Dataset entries:

------------------------------------------------------------

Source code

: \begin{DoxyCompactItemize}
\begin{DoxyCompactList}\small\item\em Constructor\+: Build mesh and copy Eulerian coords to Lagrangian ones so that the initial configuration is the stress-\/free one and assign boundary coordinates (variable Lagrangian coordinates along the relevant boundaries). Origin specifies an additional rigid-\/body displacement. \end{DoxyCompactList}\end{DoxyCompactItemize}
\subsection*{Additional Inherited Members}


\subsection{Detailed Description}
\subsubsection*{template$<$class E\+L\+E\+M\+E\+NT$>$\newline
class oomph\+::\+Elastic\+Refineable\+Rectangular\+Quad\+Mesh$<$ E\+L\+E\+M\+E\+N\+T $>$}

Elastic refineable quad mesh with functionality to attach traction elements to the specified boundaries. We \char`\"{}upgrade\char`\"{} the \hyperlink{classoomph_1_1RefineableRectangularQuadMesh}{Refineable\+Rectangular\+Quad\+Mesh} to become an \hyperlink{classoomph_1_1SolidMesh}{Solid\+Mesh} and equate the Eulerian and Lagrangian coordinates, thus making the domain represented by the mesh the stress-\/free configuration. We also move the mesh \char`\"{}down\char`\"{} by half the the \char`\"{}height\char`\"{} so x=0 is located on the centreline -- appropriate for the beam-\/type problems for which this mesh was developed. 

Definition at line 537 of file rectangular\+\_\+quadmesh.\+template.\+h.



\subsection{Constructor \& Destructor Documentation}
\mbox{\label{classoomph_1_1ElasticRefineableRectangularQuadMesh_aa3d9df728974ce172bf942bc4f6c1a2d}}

------------------------------------------------------------

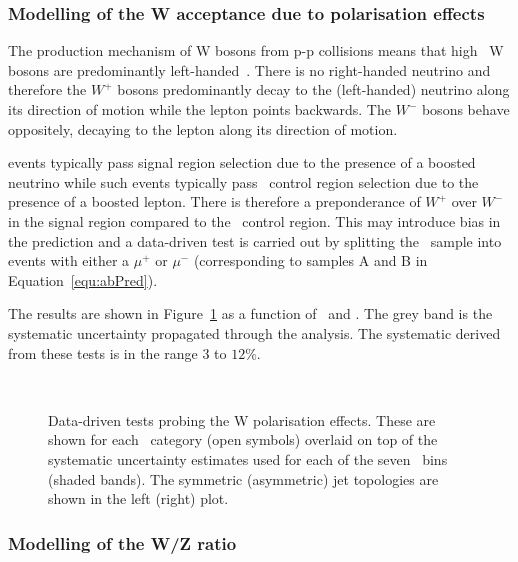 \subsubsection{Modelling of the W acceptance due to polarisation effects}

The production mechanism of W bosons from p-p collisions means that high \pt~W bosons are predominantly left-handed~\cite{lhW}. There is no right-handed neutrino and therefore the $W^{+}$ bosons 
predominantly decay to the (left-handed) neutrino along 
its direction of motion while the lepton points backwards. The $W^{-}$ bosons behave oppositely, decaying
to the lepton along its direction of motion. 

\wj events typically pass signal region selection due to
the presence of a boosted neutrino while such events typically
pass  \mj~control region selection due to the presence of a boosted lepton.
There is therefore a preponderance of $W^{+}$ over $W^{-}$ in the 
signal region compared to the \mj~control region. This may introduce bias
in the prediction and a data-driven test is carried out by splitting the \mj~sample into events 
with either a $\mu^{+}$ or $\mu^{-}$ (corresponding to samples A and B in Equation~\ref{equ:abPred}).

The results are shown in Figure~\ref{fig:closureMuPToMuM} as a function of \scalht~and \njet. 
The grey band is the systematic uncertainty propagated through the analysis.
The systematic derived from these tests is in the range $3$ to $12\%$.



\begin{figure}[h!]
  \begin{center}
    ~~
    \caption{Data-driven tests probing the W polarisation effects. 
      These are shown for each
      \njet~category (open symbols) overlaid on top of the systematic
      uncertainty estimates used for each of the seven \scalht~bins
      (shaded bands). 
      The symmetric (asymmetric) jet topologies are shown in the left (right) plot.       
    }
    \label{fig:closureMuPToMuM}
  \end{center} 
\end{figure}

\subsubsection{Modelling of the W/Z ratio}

------------------------------------------------------------

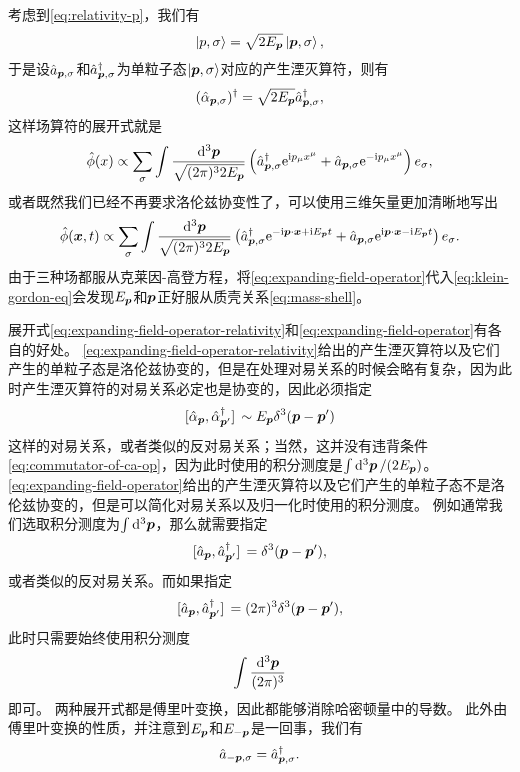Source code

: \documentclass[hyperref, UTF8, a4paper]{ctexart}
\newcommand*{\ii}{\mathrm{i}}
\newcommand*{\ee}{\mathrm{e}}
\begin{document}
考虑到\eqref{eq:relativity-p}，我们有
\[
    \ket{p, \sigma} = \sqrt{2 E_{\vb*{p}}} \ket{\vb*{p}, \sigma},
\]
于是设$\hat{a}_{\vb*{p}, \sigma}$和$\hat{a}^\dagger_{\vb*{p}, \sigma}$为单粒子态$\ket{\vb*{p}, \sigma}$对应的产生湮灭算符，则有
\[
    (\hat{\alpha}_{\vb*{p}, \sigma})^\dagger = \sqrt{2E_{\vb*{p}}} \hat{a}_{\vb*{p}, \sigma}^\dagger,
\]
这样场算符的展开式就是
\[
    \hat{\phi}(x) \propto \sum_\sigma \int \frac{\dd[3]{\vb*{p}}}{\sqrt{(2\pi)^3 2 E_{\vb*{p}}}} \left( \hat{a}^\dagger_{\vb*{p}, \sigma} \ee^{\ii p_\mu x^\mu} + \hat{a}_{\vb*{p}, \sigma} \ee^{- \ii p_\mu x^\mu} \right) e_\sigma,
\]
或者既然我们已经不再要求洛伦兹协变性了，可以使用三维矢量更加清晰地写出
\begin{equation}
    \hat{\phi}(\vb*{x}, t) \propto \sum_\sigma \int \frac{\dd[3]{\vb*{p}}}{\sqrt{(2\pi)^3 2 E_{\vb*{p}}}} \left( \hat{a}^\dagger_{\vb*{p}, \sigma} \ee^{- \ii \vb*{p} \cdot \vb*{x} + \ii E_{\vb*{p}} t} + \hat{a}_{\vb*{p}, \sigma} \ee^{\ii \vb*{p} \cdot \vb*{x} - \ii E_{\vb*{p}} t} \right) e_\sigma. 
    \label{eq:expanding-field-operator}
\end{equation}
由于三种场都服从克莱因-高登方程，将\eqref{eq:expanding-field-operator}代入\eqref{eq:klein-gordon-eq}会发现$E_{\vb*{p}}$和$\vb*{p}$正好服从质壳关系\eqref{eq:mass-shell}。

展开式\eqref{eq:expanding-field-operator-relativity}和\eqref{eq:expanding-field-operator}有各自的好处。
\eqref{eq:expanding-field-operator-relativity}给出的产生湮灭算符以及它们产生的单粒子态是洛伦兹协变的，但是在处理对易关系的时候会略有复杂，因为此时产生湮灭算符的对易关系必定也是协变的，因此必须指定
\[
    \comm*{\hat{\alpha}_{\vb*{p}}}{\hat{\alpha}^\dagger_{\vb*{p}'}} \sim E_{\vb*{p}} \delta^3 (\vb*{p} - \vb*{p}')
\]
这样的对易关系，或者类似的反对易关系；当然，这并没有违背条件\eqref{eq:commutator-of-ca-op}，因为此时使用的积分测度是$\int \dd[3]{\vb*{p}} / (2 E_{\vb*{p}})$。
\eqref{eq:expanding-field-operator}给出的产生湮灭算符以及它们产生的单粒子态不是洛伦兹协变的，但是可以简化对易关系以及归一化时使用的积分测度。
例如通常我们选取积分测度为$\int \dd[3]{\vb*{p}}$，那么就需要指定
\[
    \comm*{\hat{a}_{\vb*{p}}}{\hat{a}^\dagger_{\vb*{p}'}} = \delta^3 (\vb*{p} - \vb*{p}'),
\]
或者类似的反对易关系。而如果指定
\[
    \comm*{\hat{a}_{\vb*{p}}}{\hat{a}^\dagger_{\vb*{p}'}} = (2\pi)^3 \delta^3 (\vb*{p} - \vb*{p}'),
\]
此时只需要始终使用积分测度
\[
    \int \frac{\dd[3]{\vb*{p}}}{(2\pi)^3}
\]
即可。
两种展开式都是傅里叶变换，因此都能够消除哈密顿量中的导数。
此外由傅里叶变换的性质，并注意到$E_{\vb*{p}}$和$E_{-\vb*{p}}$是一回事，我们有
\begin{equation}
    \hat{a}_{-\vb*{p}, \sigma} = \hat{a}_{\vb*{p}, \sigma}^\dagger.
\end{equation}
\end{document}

------------------------------------------------------------

| Task directions |
Each line above that contains the string "boundaries" should be identified and copied.

| Solution for this problem |
\begin{DoxyCompactList}\small\item\em Constructor\+: Build mesh and copy Eulerian coords to Lagrangian ones so that the initial configuration is the stress-\/free one and assign boundary coordinates (variable Lagrangian coordinates along the relevant boundaries). Origin specifies an additional rigid-\/body displacement. \end{DoxyCompactList}\end{DoxyCompactItemize}
Elastic refineable quad mesh with functionality to attach traction elements to the specified boundaries. We \char`\"{}upgrade\char`\"{} the \hyperlink{classoomph_1_1RefineableRectangularQuadMesh}{Refineable\+Rectangular\+Quad\+Mesh} to become an \hyperlink{classoomph_1_1SolidMesh}{Solid\+Mesh} and equate the Eulerian and Lagrangian coordinates, thus making the domain represented by the mesh the stress-\/free configuration. We also move the mesh \char`\"{}down\char`\"{} by half the the \char`\"{}height\char`\"{} so x=0 is located on the centreline -- appropriate for the beam-\/type problems for which this mesh was developed. 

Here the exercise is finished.